Me acordé entonces del Incidente Charlie Brown. Y de lo saludable que sería leer Historia, o simplemente leer, para la infame, navajera, burda y poco ilustrada clase política española. La de referencias útiles que podrían obtener. Incluso éticas, si se pusieran a ello. Modelos morales de comportamiento público -porque luego, en privado, compartiendo negocio, los veo besarse en la boca hasta con lengua- que nos irían muy bien a todos. Y el conocido por Incidente Charlie Brown, como digo, es uno de esos modelos. Ocurrió en una guerra mundial, la segunda, que fue una de las más atroces vividas por la Humanidad. Y sin embargo, ahí está. Para quien quiera sacar conclusiones útiles. Para quien crea que el ser humano puede ser honorable incluso desde bandos opuestos, en un mundo atroz y ensangrentado.
El 20 de diciembre de 1943, el B-17 norteamericano Ye Olde Pub, pilotado por el segundo teniente Charlie L. Brown, muy averiado tras una misión de bombardeo sobre Bremen, intentaba en solitario regresar a su base en Inglaterra, con el artillero de cola muerto y seis tripulantes heridos, incluido el piloto. Sólo tres hombres a bordo quedaban sanos. El avión volaba a duras penas dejando una estela de humo, con un motor parado y otro dañado, el plexiglás de la cabina roto, el timón de dirección partido y los sistemas hidráulicos y eléctricos fuera de servicio. Sus tripulantes estaban seguros de que nunca llegarían a Inglaterra.
Todavía sobre territorio alemán, el bombardero fue detectado por el piloto de la Luftwaffe Franz Stigler, de 26 años de edad, que en ese momento tenía 22 derribos en su haber, y sólo necesitaba uno más para ganar la Cruz de Caballero. A los mandos de su Messerschmitt Bf-109, Stigler se acercó al avión enemigo, dispuesto a derribarlo, pero comprobó con sorpresa que desde él nadie le disparaba. Que el B-17, acribillado de metralla antiaérea, seguía su renqueante vuelo hacia la costa, que en la destrozada torreta de cola el artillero estaba muerto, y que a través del plexiglás roto se veía a los tripulantes heridos, ateridos de frío, intentando socorrerse unos a otros.

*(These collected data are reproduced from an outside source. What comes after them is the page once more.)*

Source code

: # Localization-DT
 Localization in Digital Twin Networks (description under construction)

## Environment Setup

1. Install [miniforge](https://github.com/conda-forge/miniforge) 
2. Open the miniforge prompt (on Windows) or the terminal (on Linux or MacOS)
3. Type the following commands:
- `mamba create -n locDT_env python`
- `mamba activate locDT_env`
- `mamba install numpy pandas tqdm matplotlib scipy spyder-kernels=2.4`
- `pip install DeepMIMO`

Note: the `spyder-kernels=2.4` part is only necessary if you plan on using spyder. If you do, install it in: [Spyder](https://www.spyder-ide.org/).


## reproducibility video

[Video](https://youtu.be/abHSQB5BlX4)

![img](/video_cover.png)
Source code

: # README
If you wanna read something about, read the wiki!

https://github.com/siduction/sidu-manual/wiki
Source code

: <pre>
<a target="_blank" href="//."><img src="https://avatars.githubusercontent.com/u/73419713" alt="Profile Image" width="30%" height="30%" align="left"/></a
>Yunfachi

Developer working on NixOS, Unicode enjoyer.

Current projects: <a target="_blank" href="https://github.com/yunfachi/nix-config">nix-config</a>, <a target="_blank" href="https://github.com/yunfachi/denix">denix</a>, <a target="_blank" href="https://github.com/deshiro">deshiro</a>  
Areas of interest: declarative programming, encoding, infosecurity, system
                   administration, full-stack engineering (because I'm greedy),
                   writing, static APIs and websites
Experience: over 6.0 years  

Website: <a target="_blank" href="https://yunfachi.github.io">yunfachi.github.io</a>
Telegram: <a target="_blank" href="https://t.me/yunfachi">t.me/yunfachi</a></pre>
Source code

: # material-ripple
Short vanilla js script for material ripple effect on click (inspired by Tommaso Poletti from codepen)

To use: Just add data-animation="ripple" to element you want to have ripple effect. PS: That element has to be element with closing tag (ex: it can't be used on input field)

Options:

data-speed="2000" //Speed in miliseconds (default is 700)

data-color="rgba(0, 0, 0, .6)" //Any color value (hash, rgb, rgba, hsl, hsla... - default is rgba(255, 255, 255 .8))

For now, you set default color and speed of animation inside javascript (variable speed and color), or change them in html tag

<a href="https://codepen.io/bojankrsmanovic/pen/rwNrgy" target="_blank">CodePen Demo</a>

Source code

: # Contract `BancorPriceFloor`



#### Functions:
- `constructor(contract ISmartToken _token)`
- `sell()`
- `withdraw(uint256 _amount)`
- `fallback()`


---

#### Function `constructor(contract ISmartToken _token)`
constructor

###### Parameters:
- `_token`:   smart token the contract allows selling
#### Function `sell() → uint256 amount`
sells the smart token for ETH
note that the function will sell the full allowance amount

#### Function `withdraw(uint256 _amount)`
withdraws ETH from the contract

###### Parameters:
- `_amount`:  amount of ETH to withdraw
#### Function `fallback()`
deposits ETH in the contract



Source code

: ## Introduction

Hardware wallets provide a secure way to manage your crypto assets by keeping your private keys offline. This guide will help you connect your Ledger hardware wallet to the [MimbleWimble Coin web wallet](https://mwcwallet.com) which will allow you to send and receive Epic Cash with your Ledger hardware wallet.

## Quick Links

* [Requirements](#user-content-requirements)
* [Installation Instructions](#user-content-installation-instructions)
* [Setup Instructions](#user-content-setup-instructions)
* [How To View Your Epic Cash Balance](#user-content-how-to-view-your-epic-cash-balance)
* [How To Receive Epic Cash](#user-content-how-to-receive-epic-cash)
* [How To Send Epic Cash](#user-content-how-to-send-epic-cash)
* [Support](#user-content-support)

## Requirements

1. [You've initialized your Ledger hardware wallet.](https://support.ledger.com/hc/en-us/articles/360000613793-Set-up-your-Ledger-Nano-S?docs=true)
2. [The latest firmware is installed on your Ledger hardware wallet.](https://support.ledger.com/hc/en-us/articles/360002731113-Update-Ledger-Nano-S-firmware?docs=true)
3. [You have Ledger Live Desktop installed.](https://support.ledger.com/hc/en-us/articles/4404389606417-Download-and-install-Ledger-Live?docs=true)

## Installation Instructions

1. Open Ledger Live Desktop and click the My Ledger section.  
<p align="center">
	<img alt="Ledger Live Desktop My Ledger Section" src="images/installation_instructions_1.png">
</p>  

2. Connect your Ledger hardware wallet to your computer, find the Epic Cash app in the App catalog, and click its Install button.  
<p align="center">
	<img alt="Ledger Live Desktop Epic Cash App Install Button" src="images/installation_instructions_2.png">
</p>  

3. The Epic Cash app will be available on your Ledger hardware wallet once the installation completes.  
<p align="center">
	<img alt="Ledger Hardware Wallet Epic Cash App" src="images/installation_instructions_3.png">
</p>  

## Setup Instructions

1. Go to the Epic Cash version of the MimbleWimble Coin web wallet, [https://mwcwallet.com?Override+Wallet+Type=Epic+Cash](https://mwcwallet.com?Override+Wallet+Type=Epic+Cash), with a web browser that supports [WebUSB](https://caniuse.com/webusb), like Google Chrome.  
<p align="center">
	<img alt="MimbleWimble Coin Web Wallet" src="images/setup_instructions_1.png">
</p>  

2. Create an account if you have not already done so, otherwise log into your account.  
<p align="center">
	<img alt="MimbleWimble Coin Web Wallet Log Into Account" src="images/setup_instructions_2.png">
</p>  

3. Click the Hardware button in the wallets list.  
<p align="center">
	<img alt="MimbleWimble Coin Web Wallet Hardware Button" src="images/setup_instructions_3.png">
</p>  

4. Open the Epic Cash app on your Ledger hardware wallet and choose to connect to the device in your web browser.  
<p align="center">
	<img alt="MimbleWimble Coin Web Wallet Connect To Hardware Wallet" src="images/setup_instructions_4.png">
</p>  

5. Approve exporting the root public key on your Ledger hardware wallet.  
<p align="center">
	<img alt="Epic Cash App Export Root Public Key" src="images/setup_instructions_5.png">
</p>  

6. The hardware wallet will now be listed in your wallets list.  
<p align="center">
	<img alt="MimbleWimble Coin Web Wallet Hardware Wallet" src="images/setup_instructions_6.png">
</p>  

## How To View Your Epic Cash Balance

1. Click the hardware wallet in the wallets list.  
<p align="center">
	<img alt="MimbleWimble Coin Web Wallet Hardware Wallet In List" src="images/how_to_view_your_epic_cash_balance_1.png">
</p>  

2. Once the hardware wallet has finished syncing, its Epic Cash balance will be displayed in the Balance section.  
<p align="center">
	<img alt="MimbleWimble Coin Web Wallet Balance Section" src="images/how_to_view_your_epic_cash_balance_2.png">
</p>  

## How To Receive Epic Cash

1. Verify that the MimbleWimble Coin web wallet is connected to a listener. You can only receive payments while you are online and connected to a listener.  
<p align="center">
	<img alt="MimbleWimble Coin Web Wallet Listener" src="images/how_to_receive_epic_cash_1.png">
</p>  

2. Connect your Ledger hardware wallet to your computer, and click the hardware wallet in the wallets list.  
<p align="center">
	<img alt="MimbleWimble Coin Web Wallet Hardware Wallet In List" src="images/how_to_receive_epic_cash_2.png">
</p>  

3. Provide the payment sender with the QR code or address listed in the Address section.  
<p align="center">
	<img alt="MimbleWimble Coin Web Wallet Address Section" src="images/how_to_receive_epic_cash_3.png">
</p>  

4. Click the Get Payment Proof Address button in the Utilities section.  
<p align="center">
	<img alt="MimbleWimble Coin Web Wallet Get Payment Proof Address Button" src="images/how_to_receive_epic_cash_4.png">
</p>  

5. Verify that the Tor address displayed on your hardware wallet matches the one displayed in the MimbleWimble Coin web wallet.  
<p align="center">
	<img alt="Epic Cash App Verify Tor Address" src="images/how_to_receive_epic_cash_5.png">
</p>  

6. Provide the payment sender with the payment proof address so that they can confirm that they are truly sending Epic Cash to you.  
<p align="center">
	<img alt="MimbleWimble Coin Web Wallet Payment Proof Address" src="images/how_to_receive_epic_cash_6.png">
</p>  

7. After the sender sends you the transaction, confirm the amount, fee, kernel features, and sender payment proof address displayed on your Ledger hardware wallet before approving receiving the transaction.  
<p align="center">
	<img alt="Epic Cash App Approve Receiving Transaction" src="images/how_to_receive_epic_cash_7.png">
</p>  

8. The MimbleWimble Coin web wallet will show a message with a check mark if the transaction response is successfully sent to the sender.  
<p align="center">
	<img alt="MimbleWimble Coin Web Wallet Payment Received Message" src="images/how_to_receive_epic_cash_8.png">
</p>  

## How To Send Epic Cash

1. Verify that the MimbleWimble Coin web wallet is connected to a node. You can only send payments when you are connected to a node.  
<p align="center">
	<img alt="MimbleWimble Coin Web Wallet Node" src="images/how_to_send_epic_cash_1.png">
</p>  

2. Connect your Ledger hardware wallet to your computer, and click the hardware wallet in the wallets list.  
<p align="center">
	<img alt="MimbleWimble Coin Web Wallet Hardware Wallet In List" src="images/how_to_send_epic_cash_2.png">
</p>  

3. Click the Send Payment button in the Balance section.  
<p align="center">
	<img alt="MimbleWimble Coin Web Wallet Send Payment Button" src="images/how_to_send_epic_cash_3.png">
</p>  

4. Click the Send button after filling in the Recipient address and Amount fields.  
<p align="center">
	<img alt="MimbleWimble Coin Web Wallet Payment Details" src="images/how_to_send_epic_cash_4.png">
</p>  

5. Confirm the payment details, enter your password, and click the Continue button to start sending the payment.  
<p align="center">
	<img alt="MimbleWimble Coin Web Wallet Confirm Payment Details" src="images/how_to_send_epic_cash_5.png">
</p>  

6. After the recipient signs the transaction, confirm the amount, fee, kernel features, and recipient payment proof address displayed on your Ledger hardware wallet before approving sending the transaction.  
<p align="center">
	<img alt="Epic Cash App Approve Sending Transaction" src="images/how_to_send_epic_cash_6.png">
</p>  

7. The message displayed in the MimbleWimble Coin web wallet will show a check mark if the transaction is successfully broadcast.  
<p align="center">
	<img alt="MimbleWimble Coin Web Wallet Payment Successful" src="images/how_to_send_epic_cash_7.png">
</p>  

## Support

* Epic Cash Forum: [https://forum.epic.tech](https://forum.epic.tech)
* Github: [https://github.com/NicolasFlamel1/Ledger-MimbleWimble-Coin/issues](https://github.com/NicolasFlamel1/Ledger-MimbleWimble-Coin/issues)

Entonces, situándose junto a la cabina destrozada del aparato enemigo, Ziegler se encontró con el rostro del piloto americano herido que lo miraba. «Para mí, dispararles en ese momento -confesaría 40 años más tarde- habría sido como hacerlo mientras saltaban en paracaídas». Así que tomó una decisión: situándose a su lado, muy cerca de él para que las baterías antiaéreas alemanas no lo atacaran, Ziegler acompañó al enemigo vencido, escoltándolo hasta la costa, y allí alzó la mano en un saludo, dio media vuelta y regresó a su base. Nunca contó la historia a sus jefes, porque lo habrían fusilado.
Charlie Brown pudo llevar su avión hasta Inglaterra. Y allí le prohibieron dar publicidad a un incidente que revelaba la humanidad de un enemigo que volaba con la esvástica nazi pintada en el timón de cola. Tardó mucho tiempo en hablar de ello, pero al fin empezó a investigar. Habrían de pasar 40 años hasta que Brown diese con el hombre que salvó su vida y la de sus compañeros. Tras muchas pesquisas, recibió al fin una carta desde Canadá con un breve texto: «Yo era él». Se encontraron, fueron amigos el resto de su vida y murieron ancianos, como si el Destino los tuviera vinculados desde aquel día lejano, en 2008, con sólo unos meses de diferencia. En ambas esquelas mortuorias, Stigler y Brown fueron mencionados como «hermano especial» del otro.